Source material —
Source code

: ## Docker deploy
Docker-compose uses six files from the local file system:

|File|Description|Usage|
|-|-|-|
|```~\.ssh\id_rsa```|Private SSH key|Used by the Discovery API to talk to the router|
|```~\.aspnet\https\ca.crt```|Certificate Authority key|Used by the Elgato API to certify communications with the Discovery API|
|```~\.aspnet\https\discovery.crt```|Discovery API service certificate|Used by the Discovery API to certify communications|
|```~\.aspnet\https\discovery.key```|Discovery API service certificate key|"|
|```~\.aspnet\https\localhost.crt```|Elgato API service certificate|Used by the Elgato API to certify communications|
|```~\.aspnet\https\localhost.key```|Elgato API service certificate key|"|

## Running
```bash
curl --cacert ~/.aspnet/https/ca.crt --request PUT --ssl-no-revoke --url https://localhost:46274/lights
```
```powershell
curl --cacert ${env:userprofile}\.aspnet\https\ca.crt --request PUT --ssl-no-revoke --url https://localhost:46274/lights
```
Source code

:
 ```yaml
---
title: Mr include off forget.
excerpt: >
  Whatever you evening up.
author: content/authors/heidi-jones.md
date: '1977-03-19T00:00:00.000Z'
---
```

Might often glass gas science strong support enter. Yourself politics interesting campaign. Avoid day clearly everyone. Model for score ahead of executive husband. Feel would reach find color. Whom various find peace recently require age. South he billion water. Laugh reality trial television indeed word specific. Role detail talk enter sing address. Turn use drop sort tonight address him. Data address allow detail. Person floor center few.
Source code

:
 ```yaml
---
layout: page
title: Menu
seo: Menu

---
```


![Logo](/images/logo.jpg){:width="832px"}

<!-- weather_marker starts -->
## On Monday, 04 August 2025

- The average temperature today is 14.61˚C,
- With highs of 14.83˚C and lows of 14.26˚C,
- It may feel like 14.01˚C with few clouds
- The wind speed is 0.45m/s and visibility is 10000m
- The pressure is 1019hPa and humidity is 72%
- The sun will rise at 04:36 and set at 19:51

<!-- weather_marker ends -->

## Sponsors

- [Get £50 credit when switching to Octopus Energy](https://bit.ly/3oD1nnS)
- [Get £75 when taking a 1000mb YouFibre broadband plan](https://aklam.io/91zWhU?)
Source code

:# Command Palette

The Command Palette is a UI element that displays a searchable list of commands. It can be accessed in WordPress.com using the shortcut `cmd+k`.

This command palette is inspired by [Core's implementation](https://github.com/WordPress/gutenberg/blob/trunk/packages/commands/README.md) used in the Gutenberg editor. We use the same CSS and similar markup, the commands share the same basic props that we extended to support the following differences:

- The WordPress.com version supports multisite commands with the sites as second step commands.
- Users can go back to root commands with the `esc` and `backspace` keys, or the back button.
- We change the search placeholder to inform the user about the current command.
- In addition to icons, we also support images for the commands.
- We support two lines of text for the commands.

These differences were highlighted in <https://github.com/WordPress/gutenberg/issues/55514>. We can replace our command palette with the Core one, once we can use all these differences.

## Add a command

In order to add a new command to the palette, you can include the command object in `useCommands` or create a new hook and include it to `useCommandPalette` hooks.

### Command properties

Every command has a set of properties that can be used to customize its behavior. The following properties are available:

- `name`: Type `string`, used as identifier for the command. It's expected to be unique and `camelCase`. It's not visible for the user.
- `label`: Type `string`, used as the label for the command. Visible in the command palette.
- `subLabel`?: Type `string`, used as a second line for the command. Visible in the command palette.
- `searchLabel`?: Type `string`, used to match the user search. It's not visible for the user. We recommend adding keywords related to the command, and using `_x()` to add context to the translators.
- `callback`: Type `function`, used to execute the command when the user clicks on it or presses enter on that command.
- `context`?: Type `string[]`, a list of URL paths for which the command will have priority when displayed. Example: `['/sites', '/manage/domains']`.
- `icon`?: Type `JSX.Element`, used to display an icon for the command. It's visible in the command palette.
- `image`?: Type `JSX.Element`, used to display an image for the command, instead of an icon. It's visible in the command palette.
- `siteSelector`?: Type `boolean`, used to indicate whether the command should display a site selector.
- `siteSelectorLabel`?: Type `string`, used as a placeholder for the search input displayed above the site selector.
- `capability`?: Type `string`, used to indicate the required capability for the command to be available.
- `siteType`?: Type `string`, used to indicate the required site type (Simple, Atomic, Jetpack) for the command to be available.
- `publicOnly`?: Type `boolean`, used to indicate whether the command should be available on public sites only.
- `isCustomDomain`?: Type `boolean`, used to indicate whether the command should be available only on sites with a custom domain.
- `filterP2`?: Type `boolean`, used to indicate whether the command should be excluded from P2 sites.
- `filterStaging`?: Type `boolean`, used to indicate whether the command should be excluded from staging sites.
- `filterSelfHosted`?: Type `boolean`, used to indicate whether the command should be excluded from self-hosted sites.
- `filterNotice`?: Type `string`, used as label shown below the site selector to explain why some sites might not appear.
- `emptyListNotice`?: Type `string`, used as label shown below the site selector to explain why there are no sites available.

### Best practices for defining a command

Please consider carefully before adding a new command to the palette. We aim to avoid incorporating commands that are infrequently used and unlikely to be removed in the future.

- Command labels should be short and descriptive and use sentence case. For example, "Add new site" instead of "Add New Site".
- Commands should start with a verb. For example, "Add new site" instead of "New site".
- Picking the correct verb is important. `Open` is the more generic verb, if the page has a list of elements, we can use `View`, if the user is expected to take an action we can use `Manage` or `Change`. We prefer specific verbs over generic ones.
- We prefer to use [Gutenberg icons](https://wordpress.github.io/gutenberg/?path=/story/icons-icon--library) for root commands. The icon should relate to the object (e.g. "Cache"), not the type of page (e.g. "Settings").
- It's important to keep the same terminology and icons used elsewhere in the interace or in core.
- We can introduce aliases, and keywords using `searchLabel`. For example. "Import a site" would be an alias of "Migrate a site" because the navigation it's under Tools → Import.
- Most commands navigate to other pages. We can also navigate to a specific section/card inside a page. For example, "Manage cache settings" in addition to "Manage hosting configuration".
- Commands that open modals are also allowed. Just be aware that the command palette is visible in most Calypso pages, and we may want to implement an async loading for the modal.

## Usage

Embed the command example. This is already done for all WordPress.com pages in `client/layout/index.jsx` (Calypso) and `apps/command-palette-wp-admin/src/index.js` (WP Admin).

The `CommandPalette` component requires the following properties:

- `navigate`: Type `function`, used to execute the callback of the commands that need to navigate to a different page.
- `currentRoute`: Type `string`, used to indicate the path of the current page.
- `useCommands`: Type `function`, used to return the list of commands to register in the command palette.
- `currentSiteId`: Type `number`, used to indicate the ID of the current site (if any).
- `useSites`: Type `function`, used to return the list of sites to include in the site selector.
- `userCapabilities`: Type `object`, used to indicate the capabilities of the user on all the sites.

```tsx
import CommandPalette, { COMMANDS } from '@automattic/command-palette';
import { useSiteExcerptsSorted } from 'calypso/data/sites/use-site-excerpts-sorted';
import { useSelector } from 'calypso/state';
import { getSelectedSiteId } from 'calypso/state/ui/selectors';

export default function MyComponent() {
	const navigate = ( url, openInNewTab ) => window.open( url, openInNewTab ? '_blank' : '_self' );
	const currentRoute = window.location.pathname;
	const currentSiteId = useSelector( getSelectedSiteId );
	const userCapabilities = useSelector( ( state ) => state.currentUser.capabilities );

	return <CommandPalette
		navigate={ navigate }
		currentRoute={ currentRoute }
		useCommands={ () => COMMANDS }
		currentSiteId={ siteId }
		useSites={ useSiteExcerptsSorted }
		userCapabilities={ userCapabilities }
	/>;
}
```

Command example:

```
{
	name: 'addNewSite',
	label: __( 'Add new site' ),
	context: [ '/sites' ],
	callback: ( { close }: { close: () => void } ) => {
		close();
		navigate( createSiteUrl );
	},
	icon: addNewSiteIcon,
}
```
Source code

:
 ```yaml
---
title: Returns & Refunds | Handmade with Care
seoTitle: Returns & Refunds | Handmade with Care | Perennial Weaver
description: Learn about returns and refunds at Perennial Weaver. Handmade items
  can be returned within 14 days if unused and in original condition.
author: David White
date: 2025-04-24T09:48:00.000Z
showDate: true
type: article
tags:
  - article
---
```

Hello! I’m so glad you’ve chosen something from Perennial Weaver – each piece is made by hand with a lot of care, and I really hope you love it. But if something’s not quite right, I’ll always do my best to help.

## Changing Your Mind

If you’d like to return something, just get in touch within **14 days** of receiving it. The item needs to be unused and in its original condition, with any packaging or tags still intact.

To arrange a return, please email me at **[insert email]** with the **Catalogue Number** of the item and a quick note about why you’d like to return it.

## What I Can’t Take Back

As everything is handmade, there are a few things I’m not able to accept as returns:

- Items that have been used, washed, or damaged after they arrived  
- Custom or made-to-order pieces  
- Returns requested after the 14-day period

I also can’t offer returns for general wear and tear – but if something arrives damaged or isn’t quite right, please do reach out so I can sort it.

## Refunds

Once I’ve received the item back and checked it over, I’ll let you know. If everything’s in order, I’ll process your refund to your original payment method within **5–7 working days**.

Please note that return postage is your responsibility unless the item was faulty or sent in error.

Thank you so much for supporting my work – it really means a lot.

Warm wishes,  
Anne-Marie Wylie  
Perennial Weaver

What to work on — From the first line of the data above through the line containing "to the router|", repeat each line exactly, and add nothing.

Result of the task —
Source code

: ## Docker deploy
Docker-compose uses six files from the local file system:

|File|Description|Usage|
|-|-|-|
|```~\.ssh\id_rsa```|Private SSH key|Used by the Discovery API to talk to the router|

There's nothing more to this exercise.